Content starts
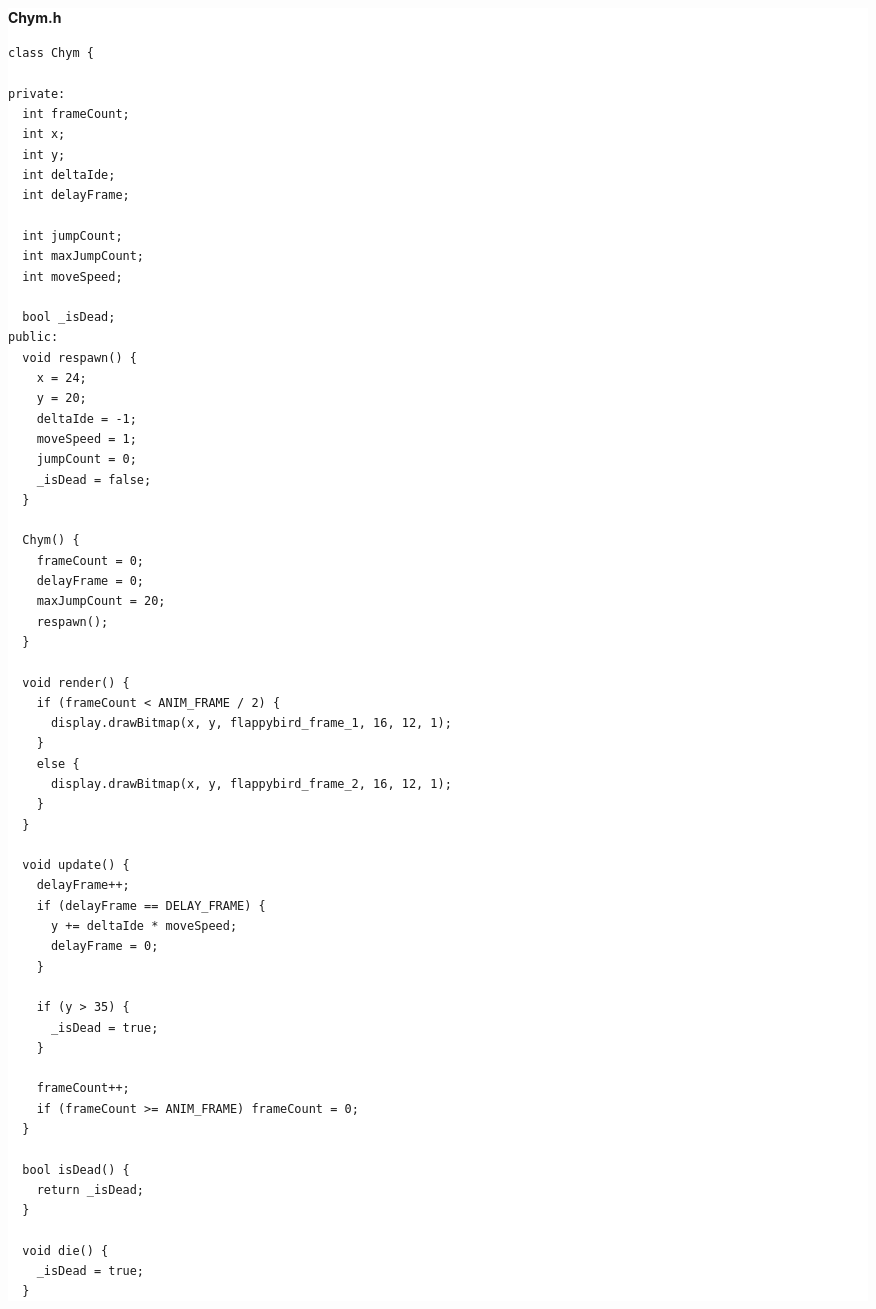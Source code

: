 **Chym.h**
```
class Chym {

private:
  int frameCount;
  int x; 
  int y;
  int deltaIde;
  int delayFrame;

  int jumpCount; 
  int maxJumpCount;
  int moveSpeed;

  bool _isDead;
public: 
  void respawn() {
    x = 24; 
    y = 20;
    deltaIde = -1;
    moveSpeed = 1;
    jumpCount = 0;
    _isDead = false;
  }
  
  Chym() {
    frameCount = 0;
    delayFrame = 0;
    maxJumpCount = 20;
    respawn();
  }
  
  void render() {
    if (frameCount < ANIM_FRAME / 2) {
      display.drawBitmap(x, y, flappybird_frame_1, 16, 12, 1);      
    } 
    else {
      display.drawBitmap(x, y, flappybird_frame_2, 16, 12, 1);          
    }
  }

  void update() {
    delayFrame++;
    if (delayFrame == DELAY_FRAME) {
      y += deltaIde * moveSpeed;
      delayFrame = 0;
    }

    if (y > 35) {
      _isDead = true;
    }

    frameCount++;
    if (frameCount >= ANIM_FRAME) frameCount = 0;
  }

  bool isDead() {
    return _isDead;
  }
  
  void die() {
    _isDead = true;
  }
```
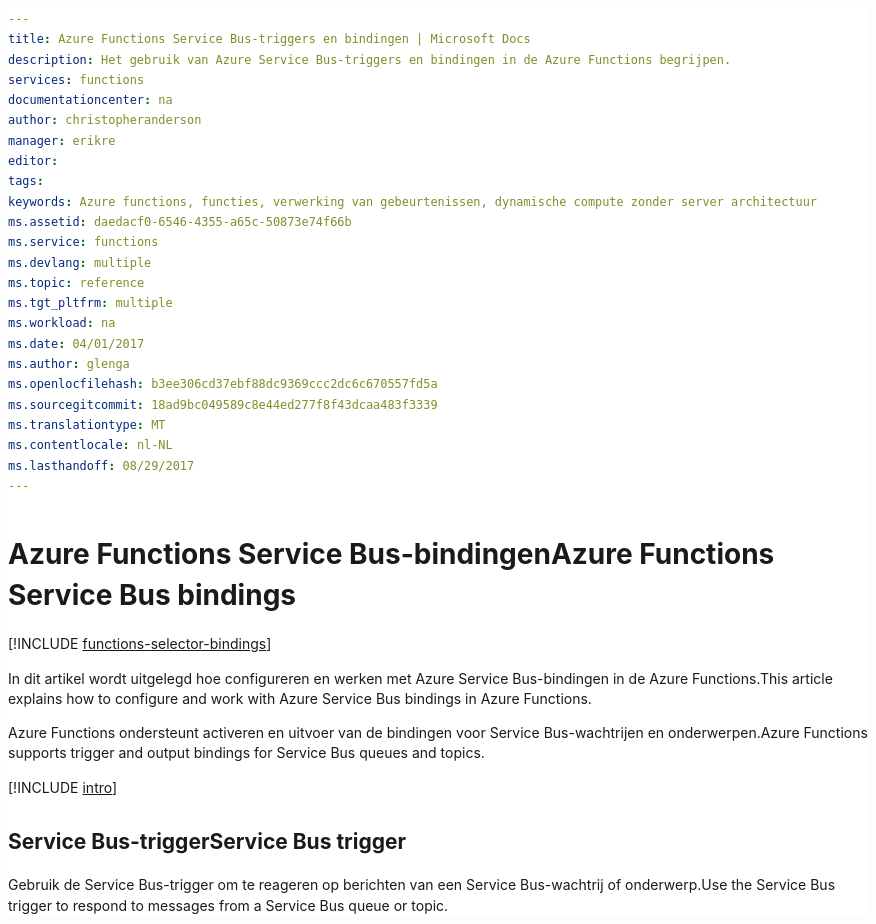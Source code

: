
 ```yaml
---
title: Azure Functions Service Bus-triggers en bindingen | Microsoft Docs
description: Het gebruik van Azure Service Bus-triggers en bindingen in de Azure Functions begrijpen.
services: functions
documentationcenter: na
author: christopheranderson
manager: erikre
editor: 
tags: 
keywords: Azure functions, functies, verwerking van gebeurtenissen, dynamische compute zonder server architectuur
ms.assetid: daedacf0-6546-4355-a65c-50873e74f66b
ms.service: functions
ms.devlang: multiple
ms.topic: reference
ms.tgt_pltfrm: multiple
ms.workload: na
ms.date: 04/01/2017
ms.author: glenga
ms.openlocfilehash: b3ee306cd37ebf88dc9369ccc2dc6c670557fd5a
ms.sourcegitcommit: 18ad9bc049589c8e44ed277f8f43dcaa483f3339
ms.translationtype: MT
ms.contentlocale: nl-NL
ms.lasthandoff: 08/29/2017
---
```

# <a name="azure-functions-service-bus-bindings"></a><span data-ttu-id="e512c-104">Azure Functions Service Bus-bindingen</span><span class="sxs-lookup"><span data-stu-id="e512c-104">Azure Functions Service Bus bindings</span></span>
[!INCLUDE [functions-selector-bindings](../../includes/functions-selector-bindings.md)]

<span data-ttu-id="e512c-105">In dit artikel wordt uitgelegd hoe configureren en werken met Azure Service Bus-bindingen in de Azure Functions.</span><span class="sxs-lookup"><span data-stu-id="e512c-105">This article explains how to configure and work with Azure Service Bus bindings in Azure Functions.</span></span> 

<span data-ttu-id="e512c-106">Azure Functions ondersteunt activeren en uitvoer van de bindingen voor Service Bus-wachtrijen en onderwerpen.</span><span class="sxs-lookup"><span data-stu-id="e512c-106">Azure Functions supports trigger and output bindings for Service Bus queues and topics.</span></span>

[!INCLUDE [intro](../../includes/functions-bindings-intro.md)]

<a name="trigger"></a>

## <a name="service-bus-trigger"></a><span data-ttu-id="e512c-107">Service Bus-trigger</span><span class="sxs-lookup"><span data-stu-id="e512c-107">Service Bus trigger</span></span>
<span data-ttu-id="e512c-108">Gebruik de Service Bus-trigger om te reageren op berichten van een Service Bus-wachtrij of onderwerp.</span><span class="sxs-lookup"><span data-stu-id="e512c-108">Use the Service Bus trigger to respond to messages from a Service Bus queue or topic.</span></span> 
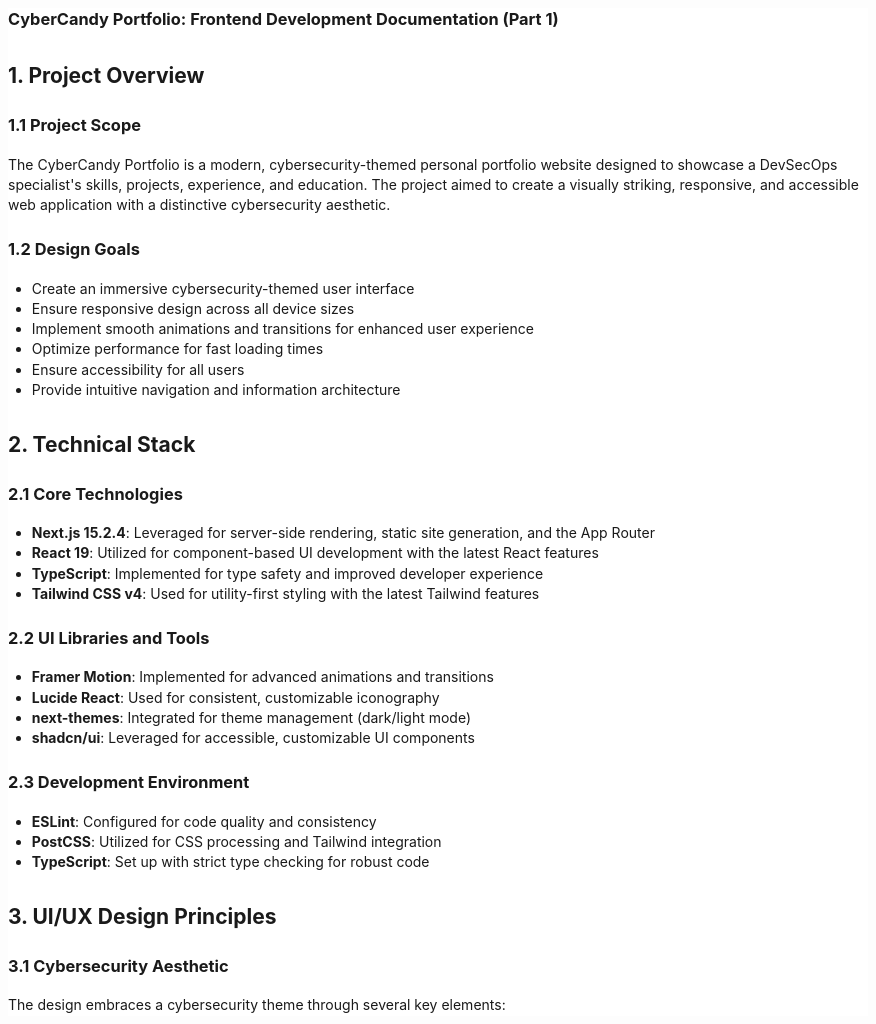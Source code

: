 
### CyberCandy Portfolio: Frontend Development Documentation (Part 1)

## 1. Project Overview

### 1.1 Project Scope

The CyberCandy Portfolio is a modern, cybersecurity-themed personal portfolio website designed to showcase a DevSecOps specialist's skills, projects, experience, and education. The project aimed to create a visually striking, responsive, and accessible web application with a distinctive cybersecurity aesthetic.

### 1.2 Design Goals

- Create an immersive cybersecurity-themed user interface
- Ensure responsive design across all device sizes
- Implement smooth animations and transitions for enhanced user experience
- Optimize performance for fast loading times
- Ensure accessibility for all users
- Provide intuitive navigation and information architecture

## 2. Technical Stack

### 2.1 Core Technologies

- **Next.js 15.2.4**: Leveraged for server-side rendering, static site generation, and the App Router
- **React 19**: Utilized for component-based UI development with the latest React features
- **TypeScript**: Implemented for type safety and improved developer experience
- **Tailwind CSS v4**: Used for utility-first styling with the latest Tailwind features

### 2.2 UI Libraries and Tools

- **Framer Motion**: Implemented for advanced animations and transitions
- **Lucide React**: Used for consistent, customizable iconography
- **next-themes**: Integrated for theme management (dark/light mode)
- **shadcn/ui**: Leveraged for accessible, customizable UI components

### 2.3 Development Environment

- **ESLint**: Configured for code quality and consistency
- **PostCSS**: Utilized for CSS processing and Tailwind integration
- **TypeScript**: Set up with strict type checking for robust code

## 3. UI/UX Design Principles

### 3.1 Cybersecurity Aesthetic

The design embraces a cybersecurity theme through several key elements:
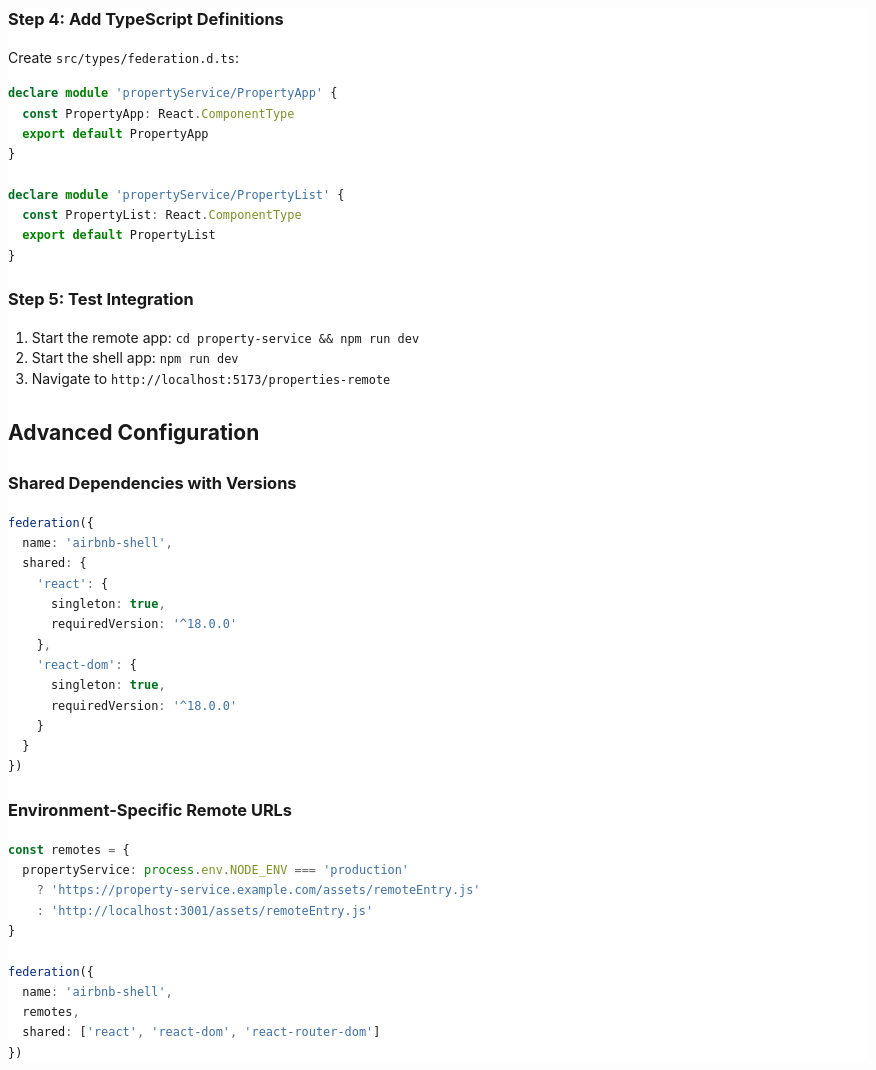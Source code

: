 ### Step 4: Add TypeScript Definitions

Create `src/types/federation.d.ts`:

```typescript
declare module 'propertyService/PropertyApp' {
  const PropertyApp: React.ComponentType
  export default PropertyApp
}

declare module 'propertyService/PropertyList' {
  const PropertyList: React.ComponentType
  export default PropertyList
}
```

### Step 5: Test Integration

1. Start the remote app: `cd property-service && npm run dev`
2. Start the shell app: `npm run dev`
3. Navigate to `http://localhost:5173/properties-remote`

## Advanced Configuration

### Shared Dependencies with Versions

```typescript
federation({
  name: 'airbnb-shell',
  shared: {
    'react': {
      singleton: true,
      requiredVersion: '^18.0.0'
    },
    'react-dom': {
      singleton: true,
      requiredVersion: '^18.0.0'
    }
  }
})
```

### Environment-Specific Remote URLs

```typescript
const remotes = {
  propertyService: process.env.NODE_ENV === 'production' 
    ? 'https://property-service.example.com/assets/remoteEntry.js'
    : 'http://localhost:3001/assets/remoteEntry.js'
}

federation({
  name: 'airbnb-shell',
  remotes,
  shared: ['react', 'react-dom', 'react-router-dom']
})
```
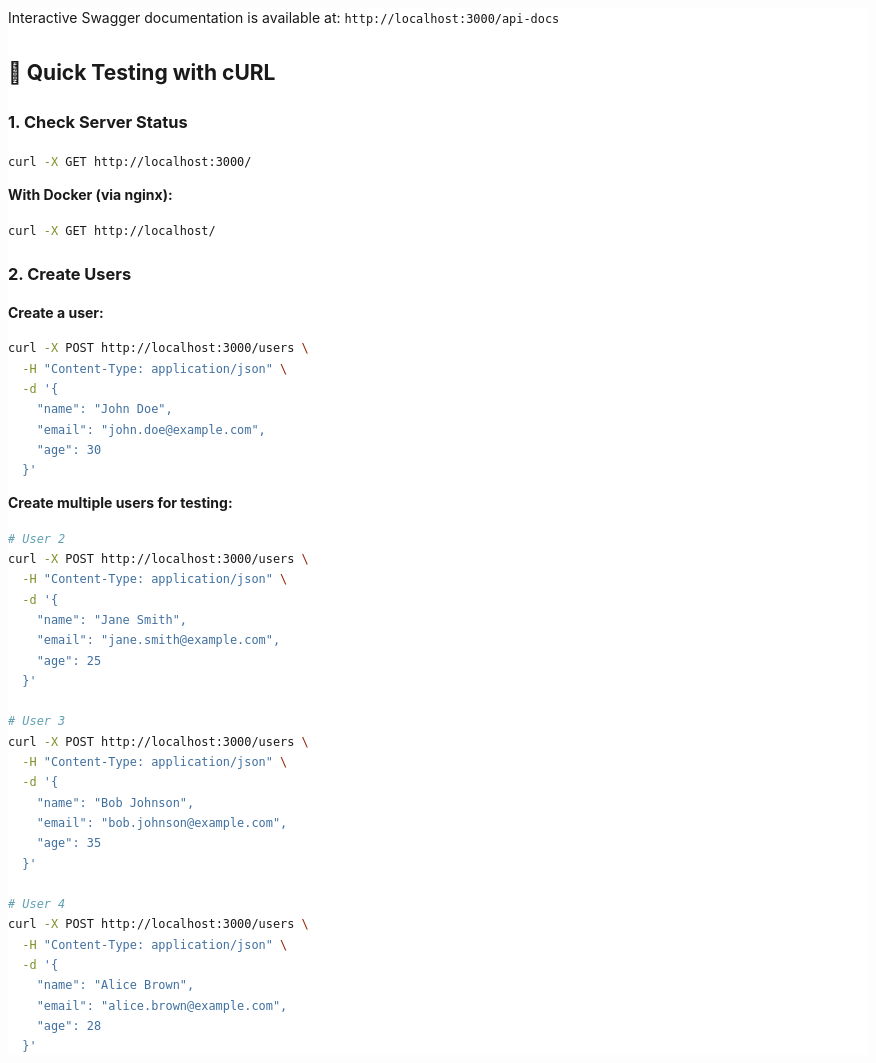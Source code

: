 Interactive Swagger documentation is available at: `http://localhost:3000/api-docs`

## 🧪 Quick Testing with cURL

### 1. Check Server Status
```bash
curl -X GET http://localhost:3000/
```

**With Docker (via nginx):**
```bash
curl -X GET http://localhost/
```

### 2. Create Users

**Create a user:**
```bash
curl -X POST http://localhost:3000/users \
  -H "Content-Type: application/json" \
  -d '{
    "name": "John Doe",
    "email": "john.doe@example.com",
    "age": 30
  }'
```

**Create multiple users for testing:**
```bash
# User 2
curl -X POST http://localhost:3000/users \
  -H "Content-Type: application/json" \
  -d '{
    "name": "Jane Smith",
    "email": "jane.smith@example.com",
    "age": 25
  }'

# User 3
curl -X POST http://localhost:3000/users \
  -H "Content-Type: application/json" \
  -d '{
    "name": "Bob Johnson",
    "email": "bob.johnson@example.com",
    "age": 35
  }'

# User 4
curl -X POST http://localhost:3000/users \
  -H "Content-Type: application/json" \
  -d '{
    "name": "Alice Brown",
    "email": "alice.brown@example.com",
    "age": 28
  }'
```
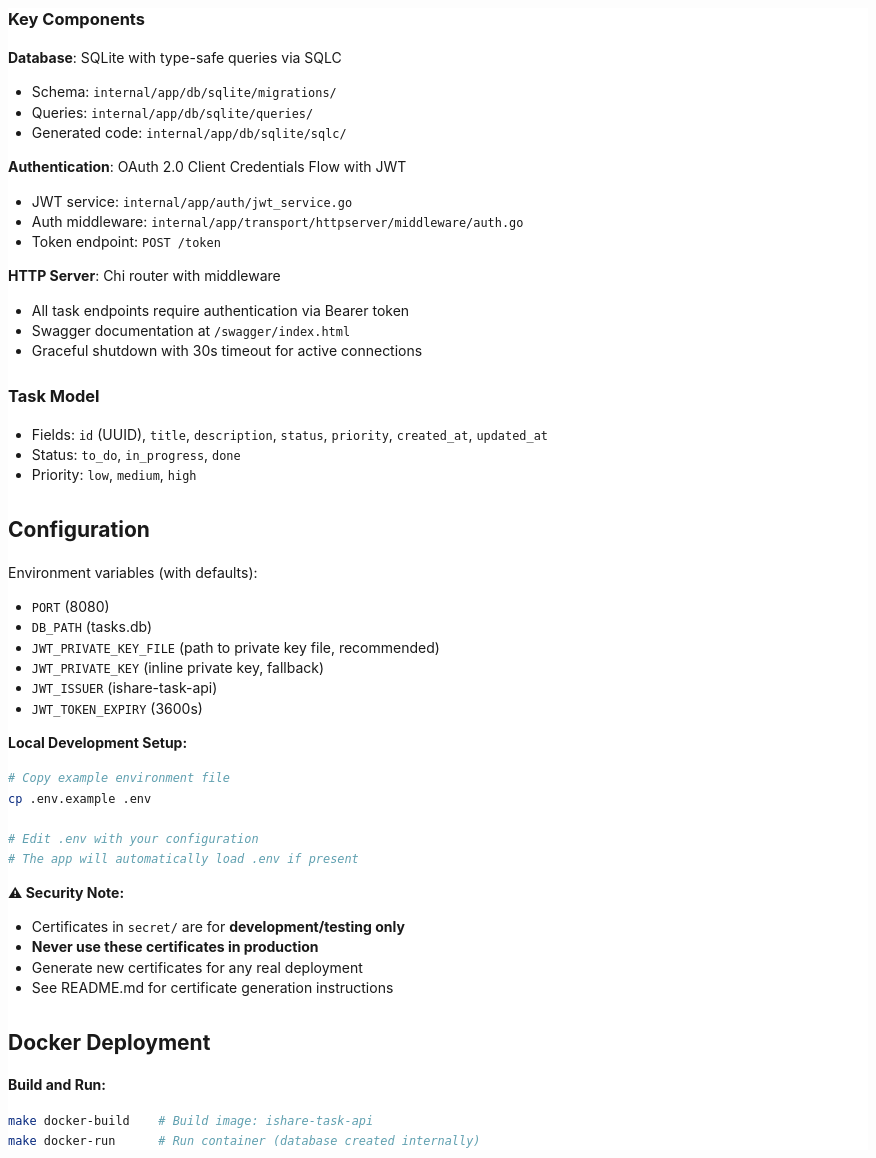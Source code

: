 ### Key Components

**Database**: SQLite with type-safe queries via SQLC
- Schema: `internal/app/db/sqlite/migrations/`
- Queries: `internal/app/db/sqlite/queries/`
- Generated code: `internal/app/db/sqlite/sqlc/`

**Authentication**: OAuth 2.0 Client Credentials Flow with JWT
- JWT service: `internal/app/auth/jwt_service.go`
- Auth middleware: `internal/app/transport/httpserver/middleware/auth.go`
- Token endpoint: `POST /token`

**HTTP Server**: Chi router with middleware
- All task endpoints require authentication via Bearer token
- Swagger documentation at `/swagger/index.html`
- Graceful shutdown with 30s timeout for active connections

### Task Model
- Fields: `id` (UUID), `title`, `description`, `status`, `priority`, `created_at`, `updated_at`
- Status: `to_do`, `in_progress`, `done`
- Priority: `low`, `medium`, `high`

## Configuration

Environment variables (with defaults):
- `PORT` (8080)
- `DB_PATH` (tasks.db)
- `JWT_PRIVATE_KEY_FILE` (path to private key file, recommended)
- `JWT_PRIVATE_KEY` (inline private key, fallback)
- `JWT_ISSUER` (ishare-task-api)  
- `JWT_TOKEN_EXPIRY` (3600s)

**Local Development Setup:**
```bash
# Copy example environment file
cp .env.example .env

# Edit .env with your configuration
# The app will automatically load .env if present
```

**⚠️ Security Note:**
- Certificates in `secret/` are for **development/testing only**
- **Never use these certificates in production**
- Generate new certificates for any real deployment
- See README.md for certificate generation instructions

## Docker Deployment

**Build and Run:**
```bash
make docker-build    # Build image: ishare-task-api
make docker-run      # Run container (database created internally)
```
Content ends
EXERCISE GOAL:
Find the lines above that contain the word "PropertyList" and copy each one.

YOUR SOLUTION:
declare module 'propertyService/PropertyList' {
  const PropertyList: React.ComponentType
  export default PropertyList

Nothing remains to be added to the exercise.